The records are to be copied word for word, and the pictures dropped.

Records to process →
--------------------

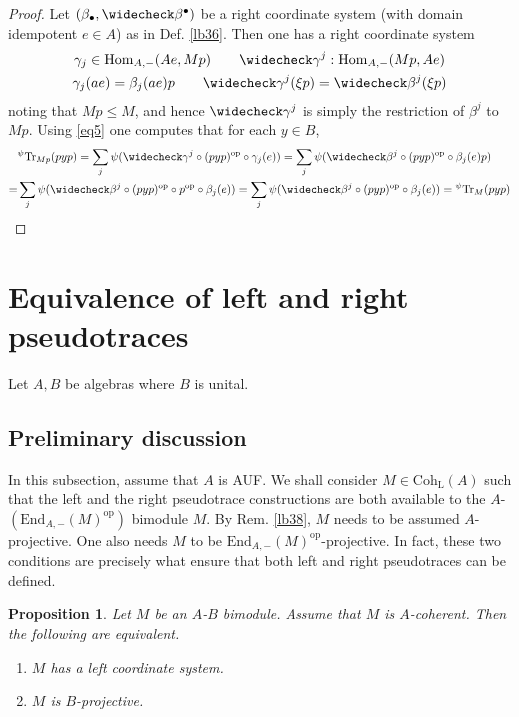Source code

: \documentclass[11pt,b5paper,notitlepage]{article}
\theoremstyle{definition}
\theoremstyle{plain}
\newtheorem{pp}[df]{Proposition}
\newcommand{\wch}{\widecheck}
\newcommand{\Tr}{\mathrm{Tr}}
\newcommand{\End}{\mathrm{End}} %
\newcommand{\Hom}{\mathrm{Hom}}
\newcommand{\opp}{\mathrm{op}}
\newcommand{\blt}{\bullet}
\newcommand{\Coh}{\mathrm{Coh}_{\mathrm L}}
\numberwithin{equation}{section}
\begin{document}
\begin{proof}
Let $(\beta_\blt,\wch\beta^\blt)$ be a right coordinate system (with domain idempotent $e\in A$) as in Def. \ref{lb36}. Then one has a right coordinate system
\begin{gather*}
\gamma_j\in\Hom_{A,-}(Ae,Mp)\qquad \wch\gamma^j:\Hom_{A,-}(Mp,Ae)\\
\gamma_j(ae)=\beta_j(ae)p\qquad \wch\gamma^j(\xi p)=\wch\beta^j(\xi p)
\end{gather*}
noting that $Mp\leq M$, and hence $\wch\gamma^j$ is simply the restriction of $\beta^j$ to $Mp$. Using \eqref{eq5} one computes that for each $y\in B$,
\begin{align*}
&{}^\psi\Tr_{Mp}(pyp)=\sum_j \psi(\wch\gamma^j\circ (pyp)^\opp\circ \gamma_j(e))=\sum_j \psi(\wch\beta^j\circ (pyp)^\opp\circ \beta_j(e)p)\\
=&\sum_j \psi(\wch\beta^j\circ (pyp)^\opp\circ p^\opp\circ\beta_j(e))=\sum_j \psi(\wch\beta^j\circ (pyp)^\opp\circ\beta_j(e))={}^\psi\Tr_M(pyp)
\end{align*}
\end{proof}






\section{Equivalence of left and right pseudotraces}

Let $A,B$ be algebras where $B$ is unital. 


\subsection{Preliminary discussion}

In this subsection, assume that $A$ is AUF. We shall consider $M\in\Coh(A)$ such that the left and the right pseudotrace constructions are both available to the $A$-$(\End_{A,-}(M)^\opp)$ bimodule $M$. By Rem. \ref{lb38}, $M$ needs to be assumed  $A$-projective. One also needs $M$ to be $\End_{A,-}(M)^\opp$-projective. In fact, these two conditions are precisely what ensure that both left and right pseudotraces can be defined.

\begin{pp}
Let $M$ be an $A$-$B$ bimodule. Assume that $M$ is $A$-coherent. Then the following are equivalent.
\begin{enumerate}[label=(\arabic*)]
\item $M$ has a left coordinate system.
\item $M$ is $B$-projective.
\end{enumerate}
\end{pp}
\end{document}
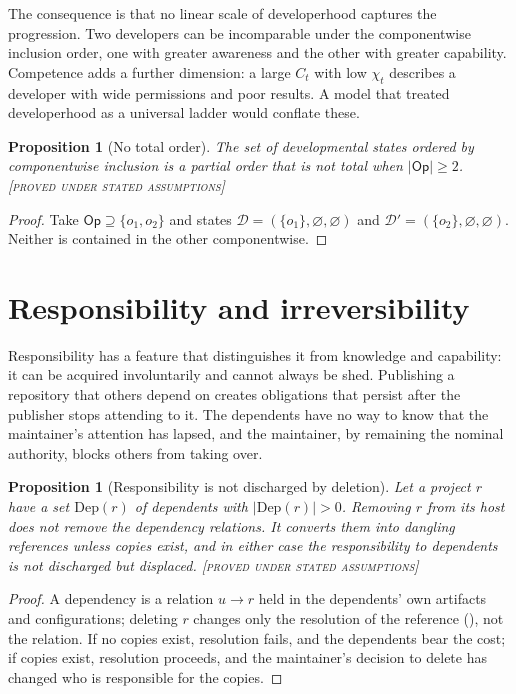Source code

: \documentclass[11pt,twoside,openright]{book}
\theoremstyle{plain}
\newtheorem{proposition}[theorem]{Proposition}
\theoremstyle{definition}
\theoremstyle{remark}
\newcommand{\Proved}{\textup{\textsc{[proved under stated assumptions]}}}
\begin{document}
The consequence is that no linear scale of developerhood captures the progression. Two developers can be incomparable under the componentwise inclusion order, one with greater awareness and the other with greater capability. Competence adds a further dimension: a large $C_t$ with low $\chi_t$ describes a developer with wide permissions and poor results. A model that treated developerhood as a universal ladder would conflate these.

\begin{proposition}[No total order]\label{prop:nototal}
The set of developmental states ordered by componentwise inclusion is a partial order that is not total when $|\mathsf{Op}|\ge2$.
\Proved{}
\end{proposition}

\begin{proof}
Take $\mathsf{Op}\supseteq\{o_1,o_2\}$ and states $\mathcal{D}=(\{o_1\},\varnothing,\varnothing)$ and $\mathcal{D}'=(\{o_2\},\varnothing,\varnothing)$. Neither is contained in the other componentwise.
\end{proof}

\section{Responsibility and irreversibility}

Responsibility has a feature that distinguishes it from knowledge and capability: it can be acquired involuntarily and cannot always be shed. Publishing a repository that others depend on creates obligations that persist after the publisher stops attending to it. The dependents have no way to know that the maintainer's attention has lapsed, and the maintainer, by remaining the nominal authority, blocks others from taking over.

\begin{proposition}[Responsibility is not discharged by deletion]\label{prop:resp}
Let a project $r$ have a set $\mathrm{Dep}(r)$ of dependents with $|\mathrm{Dep}(r)|>0$. Removing $r$ from its host does not remove the dependency relations. It converts them into dangling references unless copies exist, and in either case the responsibility to dependents is not discharged but displaced.
\Proved{}
\end{proposition}

\begin{proof}
A dependency is a relation $u\to r$ held in the dependents' own artifacts and configurations; deleting $r$ changes only the resolution of the reference (), not the relation. If no copies exist, resolution fails, and the dependents bear the cost; if copies exist, resolution proceeds, and the maintainer's decision to delete has changed who is responsible for the copies.
\end{proof}
\end{document}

--------------------

Task answer →
Source code

: \documentclass[11pt,b5paper,notitlepage]{article}
\theoremstyle{definition}
\theoremstyle{plain}
\newtheorem{pp}[df]{Proposition}
\newcommand{\wch}{\widecheck}
\newcommand{\Tr}{\mathrm{Tr}}
\newcommand{\End}{\mathrm{End}} %
\newcommand{\Hom}{\mathrm{Hom}}
\newcommand{\opp}{\mathrm{op}}
\newcommand{\blt}{\bullet}
\newcommand{\Coh}{\mathrm{Coh}_{\mathrm L}}
\numberwithin{equation}{section}
\begin{document}
\begin{proof}
Let $(\beta_\blt,\wch\beta^\blt)$ be a right coordinate system (with domain idempotent $e\in A$) as in Def. \ref{lb36}. Then one has a right coordinate system
\begin{gather*}
\gamma_j\in\Hom_{A,-}(Ae,Mp)\qquad \wch\gamma^j:\Hom_{A,-}(Mp,Ae)\\
\gamma_j(ae)=\beta_j(ae)p\qquad \wch\gamma^j(\xi p)=\wch\beta^j(\xi p)
\end{gather*}
noting that $Mp\leq M$, and hence $\wch\gamma^j$ is simply the restriction of $\beta^j$ to $Mp$. Using \eqref{eq5} one computes that for each $y\in B$,
\begin{align*}
&{}^\psi\Tr_{Mp}(pyp)=\sum_j \psi(\wch\gamma^j\circ (pyp)^\opp\circ \gamma_j(e))=\sum_j \psi(\wch\beta^j\circ (pyp)^\opp\circ \beta_j(e)p)\\
=&\sum_j \psi(\wch\beta^j\circ (pyp)^\opp\circ p^\opp\circ\beta_j(e))=\sum_j \psi(\wch\beta^j\circ (pyp)^\opp\circ\beta_j(e))={}^\psi\Tr_M(pyp)
\end{align*}
\end{proof}






\section{Equivalence of left and right pseudotraces}

Let $A,B$ be algebras where $B$ is unital. 


\subsection{Preliminary discussion}

In this subsection, assume that $A$ is AUF. We shall consider $M\in\Coh(A)$ such that the left and the right pseudotrace constructions are both available to the $A$-$(\End_{A,-}(M)^\opp)$ bimodule $M$. By Rem. \ref{lb38}, $M$ needs to be assumed  $A$-projective. One also needs $M$ to be $\End_{A,-}(M)^\opp$-projective. In fact, these two conditions are precisely what ensure that both left and right pseudotraces can be defined.

\begin{pp}
Let $M$ be an $A$-$B$ bimodule. Assume that $M$ is $A$-coherent. Then the following are equivalent.
\begin{enumerate}[label=(\arabic*)]
\item $M$ has a left coordinate system.
\item $M$ is $B$-projective.
\end{enumerate}
\end{pp}
\end{document}
Source code

: \documentclass[11pt,twoside,openright]{book}
\theoremstyle{plain}
\newtheorem{proposition}[theorem]{Proposition}
\theoremstyle{definition}
\theoremstyle{remark}
\newcommand{\Proved}{\textup{\textsc{[proved under stated assumptions]}}}
\begin{document}
The consequence is that no linear scale of developerhood captures the progression. Two developers can be incomparable under the componentwise inclusion order, one with greater awareness and the other with greater capability. Competence adds a further dimension: a large $C_t$ with low $\chi_t$ describes a developer with wide permissions and poor results. A model that treated developerhood as a universal ladder would conflate these.

\begin{proposition}[No total order]\label{prop:nototal}
The set of developmental states ordered by componentwise inclusion is a partial order that is not total when $|\mathsf{Op}|\ge2$.
\Proved{}
\end{proposition}

\begin{proof}
Take $\mathsf{Op}\supseteq\{o_1,o_2\}$ and states $\mathcal{D}=(\{o_1\},\varnothing,\varnothing)$ and $\mathcal{D}'=(\{o_2\},\varnothing,\varnothing)$. Neither is contained in the other componentwise.
\end{proof}

\section{Responsibility and irreversibility}

Responsibility has a feature that distinguishes it from knowledge and capability: it can be acquired involuntarily and cannot always be shed. Publishing a repository that others depend on creates obligations that persist after the publisher stops attending to it. The dependents have no way to know that the maintainer's attention has lapsed, and the maintainer, by remaining the nominal authority, blocks others from taking over.

\begin{proposition}[Responsibility is not discharged by deletion]\label{prop:resp}
Let a project $r$ have a set $\mathrm{Dep}(r)$ of dependents with $|\mathrm{Dep}(r)|>0$. Removing $r$ from its host does not remove the dependency relations. It converts them into dangling references unless copies exist, and in either case the responsibility to dependents is not discharged but displaced.
\Proved{}
\end{proposition}

\begin{proof}
A dependency is a relation $u\to r$ held in the dependents' own artifacts and configurations; deleting $r$ changes only the resolution of the reference (), not the relation. If no copies exist, resolution fails, and the dependents bear the cost; if copies exist, resolution proceeds, and the maintainer's decision to delete has changed who is responsible for the copies.
\end{proof}
\end{document}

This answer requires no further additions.